The Triple Crown is a funny thing, and it was funny in 2012, when we were really in the thick of baseball’s transition from traditional metrics—ones whose meaning was widely-known—to advanced metrics—ones more descriptive of players’ true ability and value. Those latter metrics say Cabrera was actually better in 2013. 8.6 fWAR, compared to 7.3 in 2012. 193 wRC+, compared to 166 in 2012. “But it was the Triple Crown!” some cry. And they are right.
Among other things, the Triple Crown is a good gut check. If someone wins the Triple Crown in baseball—something only Cabrera has done in the last 55 years—and your reaction is to “well, actually” it, you have jumped the statistical shark. The Triple Crown is cool. And it’s not meaningless.
Yes, you can have better years and not win the Triple Crown. That’s not the argument here. Cabrera’s 2013 was more impressive. Cabrera’s 2012 was more special. The Triple Crown is a phenomenal individual feat, but it’s also a connection to history.

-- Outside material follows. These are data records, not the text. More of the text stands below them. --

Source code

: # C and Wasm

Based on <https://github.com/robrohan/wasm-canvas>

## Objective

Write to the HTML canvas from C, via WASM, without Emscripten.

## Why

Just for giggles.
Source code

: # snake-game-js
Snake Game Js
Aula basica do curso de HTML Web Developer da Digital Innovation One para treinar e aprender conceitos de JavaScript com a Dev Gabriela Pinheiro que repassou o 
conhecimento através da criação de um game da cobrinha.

Plenty of people have had great seasons. Only Cabrera, Carl Yastrzemski, Frank Robinson, Mickey Mantle, and Ted Williams have won the Triple Crown since players returned from the European and Pacific Theaters.

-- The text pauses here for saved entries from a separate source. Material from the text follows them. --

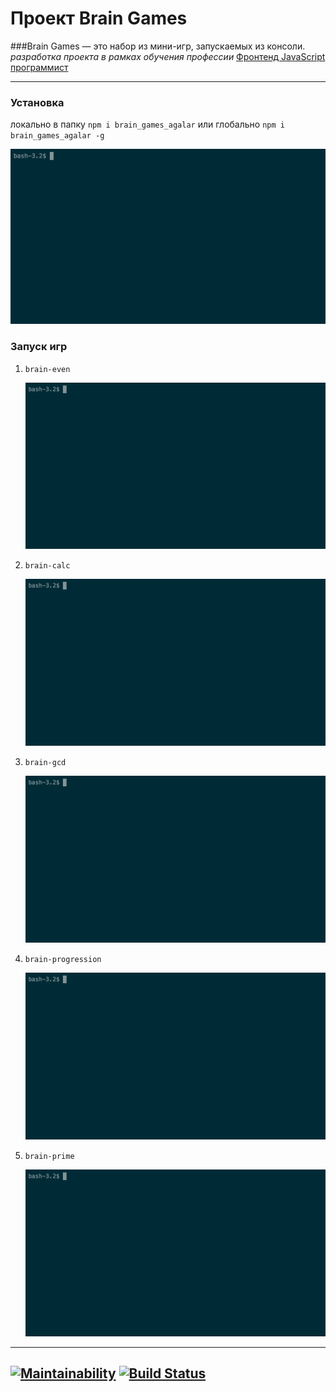 # Проект Brain Games
###Brain Games — это набор из мини-игр, запускаемых из консоли.
*разработка проекта в рамках обучения профессии* [Фронтенд JavaScript программист](https://ru.hexlet.io/professions/frontend)
___

### Установка
локально в папку `npm i brain_games_agalar`
или глобально `npm i brain_games_agalar -g`

![](asciinema/install.gif)

### Запуск игр
1) `brain-even`

	![](asciinema/even.gif)

2) `brain-calc`

	![](asciinema/calc.gif)

3) `brain-gcd`

	![](asciinema/gcd.gif)

4) `brain-progression`

	![](asciinema/progression.gif)

5) `brain-prime`
	
	![](asciinema/prime.gif)

---
[![Maintainability](https://api.codeclimate.com/v1/badges/9037b430af4b297d3123/maintainability)](https://codeclimate.com/github/agalar/project-lvl1-s474/maintainability)
[![Build Status](https://travis-ci.org/agalar/make-brains.svg?branch=master)](https://travis-ci.org/agalar/make-brains)
---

We also, at times, go too far in our dismissal of two legs of the Triple Crown (thankfully, our historic agreement that home runs are great has gone unchallenged but for Joe Morgan [RIP] being given access to too many television screens in the 2000’s). Batting average and RBI aren’t the most telling stats, either about a player’s ability or their impact, but they’re not meaningless. In 2021, the correlation coefficient between batting average and the offensive component of fWAR was 0.59. That’s a reasonably strong positive correlation. The correlation coefficient between RBI and FanGraphs’s Win Probability Added was 0.60. Also a reasonably strong positive correlation (graphs at the bottom on those, by the way). RBI gets at the idea of situational impact—how much a player meant to their team offensively. Batting average gets at the idea of performance in a vacuum—how good a player was. Neither are perfect, but honestly, they’re pretty impressive given how long they’ve been around. There’s nothing wrong with batting average or RBI, as stats. The Major League batting average leader last year, Trea Turner, who hit .328, was sixth in the offensive component of fWAR. The Major League RBI leader, Salvador Perez, was ninth in WPA. Coincidentally, Turner and Perez are two of the game’s most fun players. They’re two of the biggest stars of the sport. Batting average and RBI aren’t great stats, but they’re good numbers, especially because a casual fan knows that .328 is good and that 121 RBI is a lot of RBI.
It’s good and fine and fun to look for new stats, and to embrace new stats, and to try to understand the game better. But just because those reluctant to accept truth in Billy Beane’s heyday were often jackasses about it doesn’t mean we should wholly reject batting average and RBI. It especially doesn’t mean we should reject the Triple Crown.